Earlier this year, the Democratic incumbent successfully sued to block enforcement of a 1931 ban amid an ongoing legal fight over the law, which would make it a felony crime for physicians to perform an abortion.
Whitmer’s support for legal abortion — and Dixon’s opposition even in cases of rape or incest — was a deciding factor for Sidney Cohen, a 20-year-old student at Michigan State University who was waiting in line on campus to change her registration to vote in East Lansing.
Whitmer “supports Proposal 3, and that’s “a big thing,” Cohen told Bridge, referencing the ballot measure to enshrine abortion rights in the Michigan Constitution.
“As a woman, I think we should be able to choose what we want with our own body,” Cohen said. “Usually I wouldn’t vote in an election like this — I’d just vote in a presidential election — but this is definitely getting us out to vote, because it’s something that’s very important to us.”
But other voters — like Dan Drenner of Lambertville in southeast Michigan – said they voted for Dixon out of frustration with Whitmer.
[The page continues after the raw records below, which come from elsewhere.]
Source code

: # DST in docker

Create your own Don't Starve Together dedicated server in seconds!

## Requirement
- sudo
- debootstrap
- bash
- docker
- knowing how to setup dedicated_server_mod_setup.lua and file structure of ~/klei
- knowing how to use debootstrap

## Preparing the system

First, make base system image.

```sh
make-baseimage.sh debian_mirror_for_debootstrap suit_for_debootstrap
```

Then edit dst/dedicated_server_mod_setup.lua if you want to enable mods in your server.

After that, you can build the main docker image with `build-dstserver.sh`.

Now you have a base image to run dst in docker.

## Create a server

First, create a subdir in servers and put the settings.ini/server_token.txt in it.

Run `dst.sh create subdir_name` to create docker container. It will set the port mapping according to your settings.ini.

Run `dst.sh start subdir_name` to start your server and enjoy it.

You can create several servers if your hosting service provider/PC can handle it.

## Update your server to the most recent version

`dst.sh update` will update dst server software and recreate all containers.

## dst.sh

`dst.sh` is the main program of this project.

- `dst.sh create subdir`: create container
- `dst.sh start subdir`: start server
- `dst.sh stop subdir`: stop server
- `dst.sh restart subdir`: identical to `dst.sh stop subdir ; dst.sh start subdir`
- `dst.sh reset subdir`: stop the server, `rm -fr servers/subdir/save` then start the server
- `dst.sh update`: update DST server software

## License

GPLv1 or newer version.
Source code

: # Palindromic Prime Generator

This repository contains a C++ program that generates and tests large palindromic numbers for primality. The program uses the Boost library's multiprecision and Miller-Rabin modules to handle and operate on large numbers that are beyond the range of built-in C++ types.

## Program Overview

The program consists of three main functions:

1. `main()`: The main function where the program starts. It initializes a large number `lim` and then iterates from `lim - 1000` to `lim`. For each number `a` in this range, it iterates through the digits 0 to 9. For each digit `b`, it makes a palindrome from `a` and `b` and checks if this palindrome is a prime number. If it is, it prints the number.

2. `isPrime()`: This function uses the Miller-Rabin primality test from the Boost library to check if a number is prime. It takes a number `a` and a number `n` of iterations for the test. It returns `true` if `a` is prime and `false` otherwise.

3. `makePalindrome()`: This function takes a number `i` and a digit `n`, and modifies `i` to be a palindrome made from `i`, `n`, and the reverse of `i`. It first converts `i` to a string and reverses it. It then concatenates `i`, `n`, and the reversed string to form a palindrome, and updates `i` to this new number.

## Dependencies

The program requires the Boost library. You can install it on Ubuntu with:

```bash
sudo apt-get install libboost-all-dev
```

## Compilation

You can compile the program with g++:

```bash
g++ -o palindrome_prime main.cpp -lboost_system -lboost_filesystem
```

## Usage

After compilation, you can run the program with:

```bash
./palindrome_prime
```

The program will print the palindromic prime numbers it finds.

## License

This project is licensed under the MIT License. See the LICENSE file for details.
Drenner, an estimator for a compressor company, said he’s lost about $200,000 the past two years in his 401K and other investments — a loss he places squarely at the feet of President Biden and Whitmer.
Gas is nearing $4 a gallon again, and the local Kroger has raised its prices, too. Sometimes, the store runs short of meat; other times, cashiers, he told Bridge.
“Right now, we’re in a world of hurt,” he said. “All you can do now is sit at home and eat like a pauper.”